Get a time machine, go back to 1994 or 1995, and abduct Tony George to prevent him from creating the IRL to compete with CART and create an Indy Car split that really hurt the sport. IRL may have won the battle with CART but it sure lost the war within auto racing. While using that time machine, you might want to travel around to find ways to clone young versions of Mario Andretti and A.J. Foyt and then let those clones start their careers around the same time as the original, actual versions of both men are winding down their careers.
Get a time machine, go back to 1994 or 1995, and abduct Tony George to prevent him from creating the IRL to compete with CART and create an Indy Car split that really hurt the sport.
Amazing. When I saw the title of this thread I was going to post "build a time machine and go back to 1995..."
It wasn't always like it is today. Just look at a list of sponsors for the title and for the teams from back then. There were few American drivers in the series back then, but that isn't any different than it is today.
Tony George turned the IRL back into CART, minus the fans, income, teams, sponsor, drivers, financial health and series viability.

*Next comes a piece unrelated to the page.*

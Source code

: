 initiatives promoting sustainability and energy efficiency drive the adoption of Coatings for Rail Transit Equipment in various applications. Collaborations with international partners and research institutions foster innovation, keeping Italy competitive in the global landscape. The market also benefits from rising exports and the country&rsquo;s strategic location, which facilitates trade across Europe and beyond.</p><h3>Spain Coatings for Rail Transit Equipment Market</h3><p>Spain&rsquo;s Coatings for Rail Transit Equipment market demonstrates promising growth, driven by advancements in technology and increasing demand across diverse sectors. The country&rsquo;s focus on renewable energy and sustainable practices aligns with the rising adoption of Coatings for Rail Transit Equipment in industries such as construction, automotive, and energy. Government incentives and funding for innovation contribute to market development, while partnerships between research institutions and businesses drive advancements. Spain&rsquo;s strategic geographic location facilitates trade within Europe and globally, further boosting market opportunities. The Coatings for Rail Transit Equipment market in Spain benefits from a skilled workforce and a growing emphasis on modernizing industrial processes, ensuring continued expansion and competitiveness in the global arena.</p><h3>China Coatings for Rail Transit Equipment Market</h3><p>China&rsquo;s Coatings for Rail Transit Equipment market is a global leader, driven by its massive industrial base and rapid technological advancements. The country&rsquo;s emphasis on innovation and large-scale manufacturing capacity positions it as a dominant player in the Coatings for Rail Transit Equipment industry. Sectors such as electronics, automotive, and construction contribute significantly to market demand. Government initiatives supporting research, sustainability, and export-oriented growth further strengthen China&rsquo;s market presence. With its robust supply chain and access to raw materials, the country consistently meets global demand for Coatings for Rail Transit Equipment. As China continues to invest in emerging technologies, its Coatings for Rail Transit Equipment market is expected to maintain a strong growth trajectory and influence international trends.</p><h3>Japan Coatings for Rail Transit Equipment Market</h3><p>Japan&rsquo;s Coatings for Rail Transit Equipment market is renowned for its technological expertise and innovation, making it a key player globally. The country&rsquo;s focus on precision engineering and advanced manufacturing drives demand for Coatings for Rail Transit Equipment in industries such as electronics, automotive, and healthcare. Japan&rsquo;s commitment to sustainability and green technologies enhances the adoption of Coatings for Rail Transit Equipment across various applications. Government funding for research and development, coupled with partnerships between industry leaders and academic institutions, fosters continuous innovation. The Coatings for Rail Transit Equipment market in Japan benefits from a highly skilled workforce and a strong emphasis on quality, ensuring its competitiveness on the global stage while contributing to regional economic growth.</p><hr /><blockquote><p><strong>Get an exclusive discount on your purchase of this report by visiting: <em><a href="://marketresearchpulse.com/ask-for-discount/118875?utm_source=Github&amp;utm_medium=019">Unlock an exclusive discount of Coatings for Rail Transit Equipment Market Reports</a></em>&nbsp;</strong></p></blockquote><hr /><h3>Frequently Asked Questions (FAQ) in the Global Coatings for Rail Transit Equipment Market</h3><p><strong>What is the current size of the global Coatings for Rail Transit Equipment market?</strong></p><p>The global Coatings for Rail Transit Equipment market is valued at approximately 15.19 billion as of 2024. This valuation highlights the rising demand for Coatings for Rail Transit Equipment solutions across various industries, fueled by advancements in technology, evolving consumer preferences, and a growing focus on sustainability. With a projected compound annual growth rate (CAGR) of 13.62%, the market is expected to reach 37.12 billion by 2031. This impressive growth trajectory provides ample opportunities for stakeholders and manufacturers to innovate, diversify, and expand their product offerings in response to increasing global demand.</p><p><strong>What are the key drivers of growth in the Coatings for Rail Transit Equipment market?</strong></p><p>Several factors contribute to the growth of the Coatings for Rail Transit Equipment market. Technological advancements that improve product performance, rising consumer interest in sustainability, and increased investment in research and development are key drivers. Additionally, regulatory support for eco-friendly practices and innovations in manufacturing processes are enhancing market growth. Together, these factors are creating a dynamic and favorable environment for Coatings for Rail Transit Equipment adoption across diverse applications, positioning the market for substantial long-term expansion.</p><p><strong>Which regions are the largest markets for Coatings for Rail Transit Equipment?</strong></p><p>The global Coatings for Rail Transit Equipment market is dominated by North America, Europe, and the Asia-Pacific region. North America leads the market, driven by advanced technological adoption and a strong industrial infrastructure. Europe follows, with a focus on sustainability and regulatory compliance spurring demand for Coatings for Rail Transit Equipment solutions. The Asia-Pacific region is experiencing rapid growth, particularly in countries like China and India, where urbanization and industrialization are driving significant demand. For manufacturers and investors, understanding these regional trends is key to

That's what he accomplished in fifteen years. Too bad the sisters didn't take his checkbook away fifteen years ago.
Baswcially evehn Indy has got away from the ld concept. Use to be that manysmall teams would enetr just Indy. Many would run engines based on production blocks at a resonable price. the rules actaully encouage this as well as innovation in the race.Now is truned into a spec race with the maoney being more important than ever altho designed not to be.The small ovals are flat boring in open wheel racing too.
They need a better tv contract. IRL should, basically, let NBC (who often runs ice skating or rodeo on weekends during race season) air the races for next to nothing. They'll lose the money they get from the current tv contract (although I can't imagine they get a ton of money from Vs. or ABC, outside of the 500), but if every single race is run on broadcast tv, then they might have a fighting chance of pulling in new fans.
It's a good sign. Tony George is gone and the Dallara-Honda stranglehold on the competition is soon going to be over. Even though I don't care for some of the chassis proposals, I am looking forward to some good innovation in IndyCar.